Outra tradição particular e essencial da Mostra Internacional de Cinema é a exibição de clássicos restaurados. A programação de obras restauradas conta com o brasileiro “Somos Irmãos (1949)”, de José Carlos Burle, restaurado pela Cinemateca Brasileira e um dos primeiros filmes a abordar o racismo no Brasil. Também serão exibidas cópias restauradas de “Onda Nova –Gayvotas Futebol Clube” (1983), de Ícaro (Francisco) C. Martins e José Antonio Garcia – exibido na 7ª Mostra, e logo em seguida proibido pela censura -, “Um É Pouco, Dois É Bom” (1970), de Odilon Lopez, “Brincando nos Campos do Senhor” (1991), de Hector Babenco, o curta inédito “Auto de Vitória” (1966), do baiano Geraldo Sarno e, em homenagem a Rogério Sganzerla, morto há 20 anos, a Mostra exibe a versão digitalizada do longa “Abismu” (1977), que teve roteiro e direção do catarinense.

Comemorando os 100 anos do nascimento de Marcello Mastroianni, serão exibidos “Marcello Mio” (2024), de Christophe Honoré, exibido no Festival de Cannes. Cópias restauradas de seis filmes com o ator produzidos em diferentes países completam a homenagem pelo centenário. Fechando com chave de ouro sua trajetória impecável até aqui, a 48ª Mostra contará com a presença de um dos maiores cineastas de todos os tempos, o cineasta americano Francis Ford Coppola, que vai receber o Prêmio Leon Cakoff da 48ª Mostra Internacional de Cinema em São Paulo.

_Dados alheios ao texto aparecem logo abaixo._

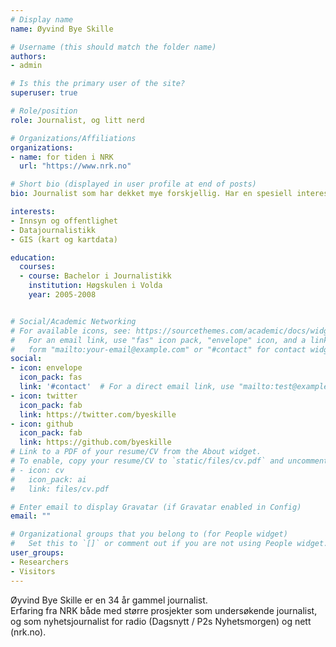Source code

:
 ```yaml
---
# Display name
name: Øyvind Bye Skille

# Username (this should match the folder name)
authors:
- admin

# Is this the primary user of the site?
superuser: true

# Role/position
role: Journalist, og litt nerd

# Organizations/Affiliations
organizations:
- name: for tiden i NRK
  url: "https://www.nrk.no"

# Short bio (displayed in user profile at end of posts)
bio: Journalist som har dekket mye forskjellig. Har en spesiell interesse for innsyn, kartdata og datajournalistikk.

interests:
- Innsyn og offentlighet
- Datajournalistikk
- GIS (kart og kartdata)

education:
  courses:
  - course: Bachelor i Journalistikk
    institution: Høgskulen i Volda
    year: 2005-2008


# Social/Academic Networking
# For available icons, see: https://sourcethemes.com/academic/docs/widgets/#icons
#   For an email link, use "fas" icon pack, "envelope" icon, and a link in the
#   form "mailto:your-email@example.com" or "#contact" for contact widget.
social:
- icon: envelope
  icon_pack: fas
  link: '#contact'  # For a direct email link, use "mailto:test@example.org".
- icon: twitter
  icon_pack: fab
  link: https://twitter.com/byeskille
- icon: github
  icon_pack: fab
  link: https://github.com/byeskille
# Link to a PDF of your resume/CV from the About widget.
# To enable, copy your resume/CV to `static/files/cv.pdf` and uncomment the lines below.  
# - icon: cv
#   icon_pack: ai
#   link: files/cv.pdf

# Enter email to display Gravatar (if Gravatar enabled in Config)
email: ""

# Organizational groups that you belong to (for People widget)
#   Set this to `[]` or comment out if you are not using People widget.  
user_groups:
- Researchers
- Visitors
---
```


Øyvind Bye Skille er en 34 år gammel journalist.<br/> Erfaring fra NRK både med større prosjekter som undersøkende journalist, og som nyhetsjournalist for radio (Dagsnytt / P2s Nyhetsmorgen) og nett (nrk.no).
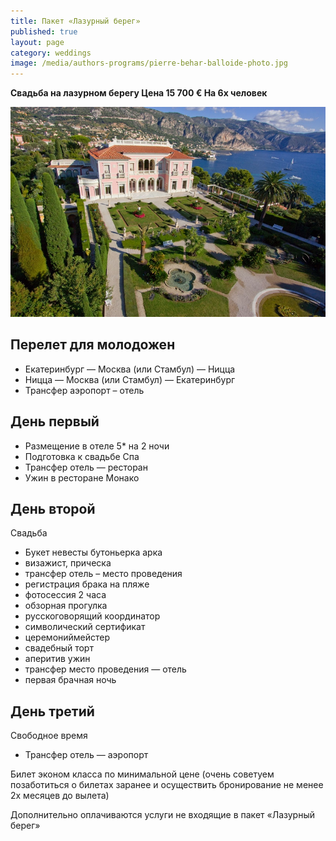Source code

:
 ```yaml
---
title: Пакет «Лазурный берег»
published: true
layout: page
category: weddings
image: /media/authors-programs/pierre-behar-balloide-photo.jpg
---
```


__Свадьба на лазурном берегу Цена 15 700 € На 6х человек__

![Лазурный берег](/media/authors-programs/pierre-behar-balloide-photo.jpg)

## Перелет для молодожен
* Екатеринбург — Москва (или Стамбул) — Ницца
* Ницца — Москва (или Стамбул) — Екатеринбург
* Трансфер аэропорт – отель               

## День первый

* Размещение в отеле 5* на 2 ночи
* Подготовка к свадьбе Спа
* Трансфер отель — ресторан
* Ужин в ресторане Монако                 

## День второй

Свадьба

* Букет невесты бутоньерка арка
* визажист, прическа
* трансфер отель – место проведения
* регистрация брака на пляже
* фотосессия 2 часа
* обзорная прогулка
* русскоговорящий координатор
* символический сертификат
* церемониймейстер
* свадебный торт
* аперитив ужин
* трансфер место проведения — отель
* первая брачная ночь

## День третий

Свободное время

* Трансфер отель — аэропорт
                                
Билет эконом класса по минимальной цене (очень советуем позаботиться о     билетах заранее и осуществить бронирование не менее 2х месяцев до вылета)

Дополнительно оплачиваются услуги не входящие в пакет «Лазурный берег»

A escolha de Coppola para receber o Prêmio Leon Cakoff da 48ª Mostra se dá por conta de sua ótica visionária no fazer cinematográfico, que se perpetua até os dias de hoje, ultrapassando gerações, e que vai de encontro à própria história do evento, e de seu fundador, Leon Cakoff, que nomeia o prêmio. A entrega vai ocorrer no encerramento do evento, em 30 de outubro. A cerimônia será seguida da exibição do filme mais recente do diretor, “Megalópolis”, que estreou no Festival de Cannes e ainda é inédito no Brasil. O longa é distribuído no Brasil pela O2 Play, que viabilizou a vinda de Coppola ao país. Se há maneira melhor de fechar mais um ano de excelência, desconheço.

A 48ª Mostra chega em 2024 valorizando e reafirmando a importância da nossa produção nacional, bem como, abrindo um espaço valioso para novos realizadores, com o incentivo da experimentação e ousadia. E agora também, transmitindo a valoração da cultura às novas gerações, através da criação da 1ª Mostrinha. São 48 anos de uma história de resistência, luta, criatividade, tudo isso, regado à uma curadoria cinematográfica fina, que preza pela expansão e quebra de olhares e convenções, provocando uma série de novos pensamentos, olhares, gostos. A Mostra Internacional de Cinema ressalta o cinema no exercício de sua função sociopolítica econômica, fundamental para o estabelecimento de conexões e relações, que colaboram para nossa organização e coexistência como indivíduos e como sociedade.

Eu terminaria com uma frase “resumo da ópera”, mas acredito que a frase “sinopse da história” se aplique melhor ao caso. Desta forma, a “sinopse da história” é a seguinte: enquanto houver Mostra Internacional de Cinema em São Paulo, o cinema será valorizado e nós estaremos lá.